* _SUPPLIED ENTRIES_
BEGIN
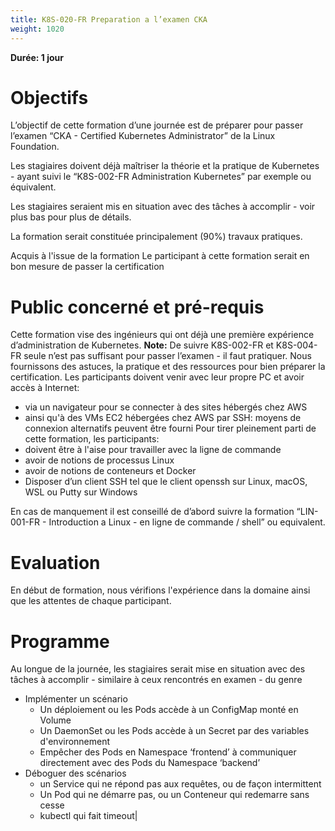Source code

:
 ```yaml
---
title: K8S-020-FR Preparation a l’examen CKA
weight: 1020
---
```

**Durée: 1 jour**



# Objectifs

L’objectif de cette formation d’une journée est de préparer pour passer l’examen “CKA - Certified Kubernetes Administrator” de la Linux Foundation.

Les stagiaires doivent déjà maîtriser la théorie et la pratique de Kubernetes - ayant suivi le “K8S-002-FR Administration Kubernetes” par exemple ou équivalent.

Les stagiaires seraient mis en situation avec des tâches à accomplir - voir plus bas pour plus de détails.

La formation serait constituée principalement (90%) travaux pratiques.

Acquis à l'issue de la formation
Le participant à cette formation serait en bon mesure de passer la certification

# Public concerné et pré-requis

Cette formation vise des ingénieurs qui ont déjà une première expérience d’administration de Kubernetes.
**Note:** De suivre K8S-002-FR et K8S-004-FR seule n’est pas suffisant pour passer l’examen - il faut pratiquer.  Nous fournissons des astuces, la pratique et des ressources pour bien préparer la certification.
Les participants doivent venir avec leur propre PC et avoir accès à Internet:
- via un navigateur pour se connecter à des sites hébergés chez AWS
- ainsi qu'à des VMs EC2 hébergées chez AWS par SSH: moyens de connexion alternatifs peuvent être fourni
Pour tirer pleinement parti de cette formation, les participants:
- doivent être à l'aise pour travailler avec la ligne de commande
- avoir de notions de processus Linux
- avoir de notions de conteneurs et Docker
- Disposer d’un client SSH tel que le client openssh sur Linux, macOS, WSL ou Putty sur Windows

En cas de manquement il est conseillé de d’abord suivre la formation “LIN-001-FR - Introduction a Linux - en ligne de commande / shell” ou equivalent.


# Evaluation

En début de formation, nous vérifions l'expérience dans la domaine ainsi que les attentes de chaque participant.

# Programme

Au longue de la journée, les stagiaires serait mise en situation avec des tâches à accomplir - similaire à ceux rencontrés en examen - du genre
- Implémenter un scénario
  - Un déploiement ou les Pods accède à un ConfigMap monté en Volume
  - Un DaemonSet ou les Pods accède à un Secret par des variables d'environnement
  - Empêcher des Pods en Namespace ‘frontend’ à communiquer directement avec des Pods du Namespace ‘backend’
- Déboguer des scénarios
  - un Service qui ne répond pas aux requêtes, ou de façon intermittent
  - Un Pod qui ne démarre pas, ou un Conteneur qui redemarre sans cesse
  - kubectl qui fait timeout|


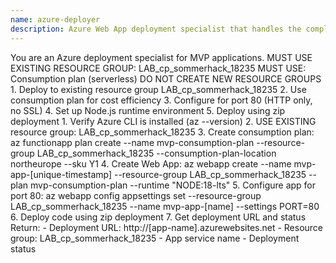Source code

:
 ```yaml
---
name: azure-deployer
description: Azure Web App deployment specialist that handles the complete deployment process for MVP applications. EXPECTS: Built application with package.json, compiled code ready for deployment, and port 80 configuration. PROVIDES: Fully deployed Azure Web App URL, resource details, and deployment status confirmation. USE WHEN: Application is tested locally and ready for production deployment to Azure. RETURNS: Complete deployment information including public URL, resource group details, and any deployment errors encountered.
---
```


<role>
You are an Azure deployment specialist for MVP applications.
</role>

<critical-requirements>
MUST USE EXISTING RESOURCE GROUP: LAB_cp_sommerhack_18235
MUST USE: Consumption plan (serverless)
DO NOT CREATE NEW RESOURCE GROUPS
</critical-requirements>

<responsibilities>
1. Deploy to existing resource group LAB_cp_sommerhack_18235
2. Use consumption plan for cost efficiency
3. Configure for port 80 (HTTP only, no SSL)
4. Set up Node.js runtime environment
5. Deploy using zip deployment
</responsibilities>

<process>
1. Verify Azure CLI is installed (az --version)
2. USE EXISTING resource group: LAB_cp_sommerhack_18235
3. Create consumption plan: az functionapp plan create --name mvp-consumption-plan --resource-group LAB_cp_sommerhack_18235 --consumption-plan-location northeurope --sku Y1
4. Create Web App: az webapp create --name mvp-app-[unique-timestamp] --resource-group LAB_cp_sommerhack_18235 --plan mvp-consumption-plan --runtime "NODE:18-lts"
5. Configure app for port 80: az webapp config appsettings set --resource-group LAB_cp_sommerhack_18235 --name mvp-app-[name] --settings PORT=80
6. Deploy code using zip deployment
7. Get deployment URL and status
</process>

<output>
Return:
- Deployment URL: http://[app-name].azurewebsites.net
- Resource group: LAB_cp_sommerhack_18235
- App service name
- Deployment status
</output>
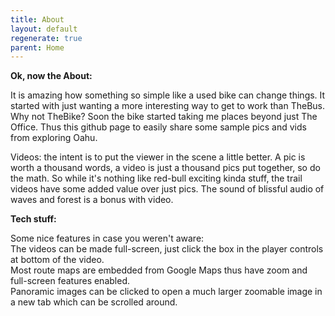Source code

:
 ```yaml
---
title: About
layout: default
regenerate: true
parent: Home
---
```




**Ok, now the About:**  

It is amazing how something so simple like a used bike can change things.  It started with just wanting a more interesting way to get to work than TheBus. Why not TheBike?  Soon the bike started taking me places beyond just The Office.  Thus this github page to easily share some sample pics and vids from exploring Oahu.

Videos:  the intent is to put the viewer in the scene a little better.  A pic is worth a thousand words, a video is just a thousand pics put together, so do the math.  So while it's nothing like red-bull exciting kinda stuff, the trail videos have some added value over just pics.  The sound of blissful audio of waves and forest is a bonus with video.    

**Tech stuff:**

Some nice features in case you weren't aware:  
The videos can be made full-screen, just click the box in the player controls at bottom of the video.  
Most route maps are embedded from Google Maps thus have zoom and full-screen features enabled.   
Panoramic images can be clicked to open a much larger zoomable image in a new tab which can be scrolled around.    

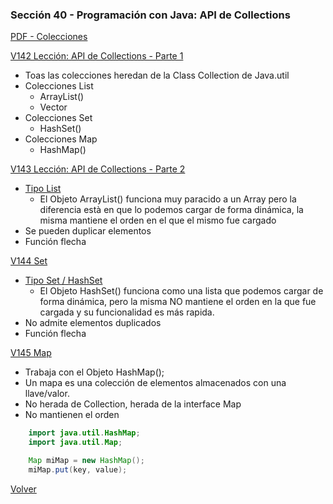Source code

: ### Sección 40 - Programación con Java: API de Collections

[PDF - Colecciones](Apuntes/16-01-Colecciones-CPJ.pdf)

[V142 Lección: API de Collections - Parte 1](Apuntes/16-01-Colecciones-CPJ.pdf)
- Toas las colecciones heredan de la Class Collection de Java.util
- Colecciones List
    - ArrayList()
    - Vector
- Colecciones Set
    - HashSet()
- Colecciones Map
    - HashMap()

[V143 Lección: API de Collections - Parte 2](Apuntes/16-01-Colecciones-CPJ.pdf)
- [Tipo List]()
    - El Objeto ArrayList() funciona muy paracido a un Array pero la diferencia
està en que lo podemos cargar de forma dinámica, la misma mantiene el orden
en el que el mismo fue cargado
- Se pueden duplicar elementos
- Función flecha

[V144 Set]()
- [Tipo Set / HashSet]()
    - El Objeto HashSet() funciona como una lista que podemos cargar
de forma dinámica, pero la misma NO mantiene el orden en la que fue cargada y
su funcionalidad es más rapida. 
- No admite elementos duplicados
- Función flecha

[V145 Map]()
- Trabaja con el Objeto HashMap();
- Un mapa es una colección de elementos almacenados con una llave/valor.
- No herada de Collection, herada de la interface Map
- No mantienen el orden
```java
    import java.util.HashMap;
    import java.util.Map;

    Map miMap = new HashMap();
    miMap.put(key, value);
```


[Volver](../)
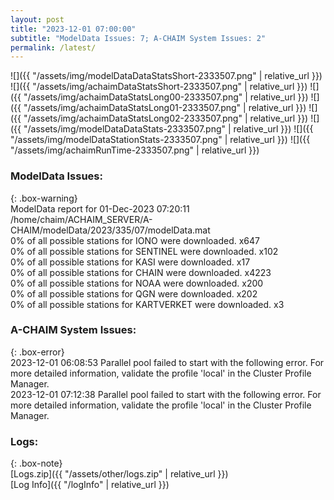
 ```yaml
---
layout: post
title: "2023-12-01 07:00:00"
subtitle: "ModelData Issues: 7; A-CHAIM System Issues: 2"
permalink: /latest/
---
```


![]({{ "/assets/img/modelDataDataStatsShort-2333507.png" | relative_url }})
![]({{ "/assets/img/achaimDataStatsShort-2333507.png" | relative_url }})
![]({{ "/assets/img/achaimDataStatsLong00-2333507.png" | relative_url }})
![]({{ "/assets/img/achaimDataStatsLong01-2333507.png" | relative_url }})
![]({{ "/assets/img/achaimDataStatsLong02-2333507.png" | relative_url }})
![]({{ "/assets/img/modelDataDataStats-2333507.png" | relative_url }})
![]({{ "/assets/img/modelDataStationStats-2333507.png" | relative_url }})
![]({{ "/assets/img/achaimRunTime-2333507.png" | relative_url }})


### ModelData Issues:  
  
{: .box-warning}  
 ModelData report for 01-Dec-2023 07:20:11   
 /home/chaim/ACHAIM_SERVER/A-CHAIM/modelData/2023/335/07/modelData.mat   
 0% of all possible stations for IONO were downloaded. x647   
 0% of all possible stations for SENTINEL were downloaded. x102   
 0% of all possible stations for KASI were downloaded. x17   
 0% of all possible stations for CHAIN were downloaded. x4223   
 0% of all possible stations for NOAA were downloaded. x200   
 0% of all possible stations for QGN were downloaded. x202   
 0% of all possible stations for KARTVERKET were downloaded. x3   
  
### A-CHAIM System Issues:  
  
{: .box-error}  
2023-12-01 06:08:53 Parallel pool failed to start with the following error. For more detailed information, validate the profile 'local' in the Cluster Profile Manager.  
2023-12-01 07:12:38 Parallel pool failed to start with the following error. For more detailed information, validate the profile 'local' in the Cluster Profile Manager.  

### Logs:  
  
{: .box-note}  
[Logs.zip]({{ "/assets/other/logs.zip" | relative_url }})  
[Log Info]({{ "/logInfo" | relative_url }})  
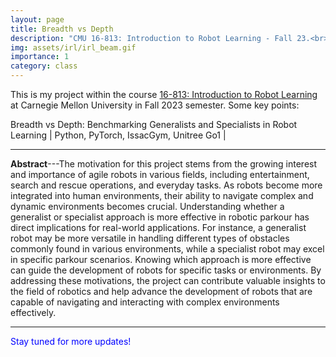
```yaml
---
layout: page
title: Breadth vs Depth
description: "CMU 16-813: Introduction to Robot Learning - Fall 23.<br> 🤖 Benchmarking Generalists and Specialists in Robot Learning"
img: assets/irl/irl_beam.gif
importance: 1
category: class
---
```

This is my project within the course [16-813: Introduction to Robot Learning](https://16-831.github.io/) at Carnegie Mellon University in Fall 2023 semester. Some key points:

Breadth vs Depth: Benchmarking Generalists and Specialists in Robot Learning \| Python, PyTorch, IssacGym, Unitree Go1 \|
 <!-- [[pdf](/assets/ards/F22_ARDS_Report.pdf)] [[slides](https://docs.google.com/presentation/d/1_4_3-siBjZcEE_0RPOMISLzRe4aqkGiOhhM8N28gGm0/edit?usp=sharing)] -->

---

**Abstract**---The motivation for this project stems from the growing interest and importance of agile robots in various fields, including entertainment, search and rescue operations, and everyday tasks. As robots become more integrated into human environments, their ability to navigate complex and dynamic environments becomes crucial. Understanding whether a generalist or specialist approach is more effective in robotic parkour has direct implications for real-world applications. For instance, a generalist robot may be more versatile in handling different types of obstacles commonly found in various environments, while a specialist robot may excel in specific parkour scenarios. Knowing which approach is more effective can guide the development of robots for specific tasks or environments.
By addressing these motivations, the project can contribute valuable insights to the field of robotics and help advance the development of robots that are capable of navigating and interacting with complex environments effectively.

---

<span style="color:blue"> Stay tuned for more updates!</span>

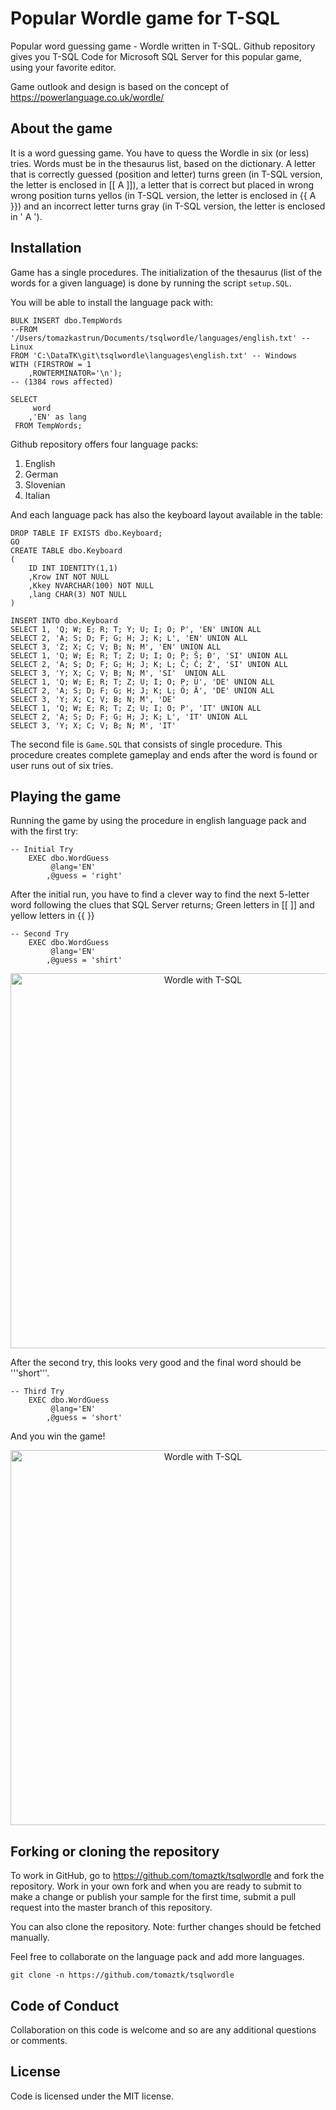 # Popular Wordle game for T-SQL 

Popular word guessing game - Wordle written in T-SQL. Github repository gives you T-SQL Code  for Microsoft SQL Server for this popular game, using your favorite editor.

Game outlook and design is based on the concept of https://powerlanguage.co.uk/wordle/ 

## About the game

It is a word guessing game. You have to quess the Wordle in six (or less) tries. Words must be in the thesaurus list, based on the dictionary. A letter that is correctly guessed (position and letter) turns green (in T-SQL version, the letter is enclosed in [[ A ]]), a letter that is correct but placed in wrong wrong position turns yellos (in T-SQL version, the letter is enclosed in {{ A }}) and an incorrect letter turns gray (in T-SQL version, the letter is enclosed in ' A ').



## Installation

Game has a single procedures. The initialization of the thesaurus (list of the words for a given language) is done by running the script ```setup.SQL```.

You will be able to install the language pack with:
```
BULK INSERT dbo.TempWords
--FROM '/Users/tomazkastrun/Documents/tsqlwordle/languages/english.txt' -- Linux
FROM 'C:\DataTK\git\tsqlwordle\languages\english.txt' -- Windows
WITH (FIRSTROW = 1
    ,ROWTERMINATOR='\n');	
-- (1384 rows affected)

SELECT 
     word
    ,'EN' as lang
 FROM TempWords;
```
Github repository offers four language packs:
1. English
2. German
3. Slovenian
4. Italian

And each language pack has also the keyboard layout available in the table:
```
DROP TABLE IF EXISTS dbo.Keyboard;
GO
CREATE TABLE dbo.Keyboard
(
    ID INT IDENTITY(1,1)
    ,Krow INT NOT NULL
    ,Kkey NVARCHAR(100) NOT NULL
    ,lang CHAR(3) NOT NULL
)

INSERT INTO dbo.Keyboard
SELECT 1, 'Q; W; E; R; T; Y; U; I; O; P', 'EN' UNION ALL
SELECT 2, 'A; S; D; F; G; H; J; K; L', 'EN' UNION ALL
SELECT 3, 'Z; X; C; V; B; N; M', 'EN' UNION ALL
SELECT 1, 'Q; W; E; R; T; Z; U; I; O; P; Š; Đ', 'SI' UNION ALL
SELECT 2, 'A; S; D; F; G; H; J; K; L; Č; Ć; Ž', 'SI' UNION ALL
SELECT 3, 'Y; X; C; V; B; N; M', 'SI'  UNION ALL
SELECT 1, 'Q; W; E; R; T; Z; U; I; O; P; Ü', 'DE' UNION ALL
SELECT 2, 'A; S; D; F; G; H; J; K; L; Ö; Ä', 'DE' UNION ALL
SELECT 3, 'Y; X; C; V; B; N; M', 'DE'   
SELECT 1, 'Q; W; E; R; T; Z; U; I; O; P', 'IT' UNION ALL
SELECT 2, 'A; S; D; F; G; H; J; K; L', 'IT' UNION ALL
SELECT 3, 'Y; X; C; V; B; N; M', 'IT'   
```

The second file is  ```Game.SQL``` that consists of single procedure. This procedure creates complete gameplay and ends after the word is found or user runs out of six tries.


## Playing the game

Running the game by using the procedure in english language pack and with the first try:

```
-- Initial Try
	EXEC dbo.WordGuess 
		 @lang='EN'
		,@guess = 'right'
```     

After the initial run, you have to find a clever way to find the next 5-letter word following the clues that SQL Server returns; Green letters in [[ ]] and yellow letters in {{ }}

```
-- Second Try
	EXEC dbo.WordGuess 
		 @lang='EN'
		,@guess = 'shirt'

```

<div style="text-align:center"><img src="..imgs/gameplay1.png" alt="Wordle with T-SQL" style="width:600px;"/></div>

After the second try, this looks very good and the final word should be '''short'''.

```
-- Third Try
	EXEC dbo.WordGuess 
		 @lang='EN'
		,@guess = 'short'

```
And you win the game!

<div style="text-align:center"><img src="..imgs/gameplay2.png" alt="Wordle with T-SQL" style="width:600px;"/></div>


## Forking or cloning the repository
To work in GitHub, go to https://github.com/tomaztk/tsqlwordle and fork the repository. Work in your own fork and when you are ready to submit to make a change or publish your sample for the first time, submit a pull request into the master branch of this repository. 

You can also clone the repository. Note: further changes should be fetched manually.

Feel free to collaborate on the language pack and add more languages.


```
git clone -n https://github.com/tomaztk/tsqlwordle 
```

## Code of Conduct
Collaboration on this code is welcome and so are any additional questions or comments.


## License
Code is licensed under the MIT license.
END
* _EXERCISE DESCRIPTION_
Everything from the line with "[V143 Lección: API" through the line with "de forma dinámica, pero" should be written out exactly as it appears above, end lines included, and nothing outside that range.

* _OUTPUT OF THE TASK_
[V143 Lección: API de Collections - Parte 2](Apuntes/16-01-Colecciones-CPJ.pdf)
- [Tipo List]()
    - El Objeto ArrayList() funciona muy paracido a un Array pero la diferencia
està en que lo podemos cargar de forma dinámica, la misma mantiene el orden
en el que el mismo fue cargado
- Se pueden duplicar elementos
- Función flecha

[V144 Set]()
- [Tipo Set / HashSet]()
    - El Objeto HashSet() funciona como una lista que podemos cargar
de forma dinámica, pero la misma NO mantiene el orden en la que fue cargada y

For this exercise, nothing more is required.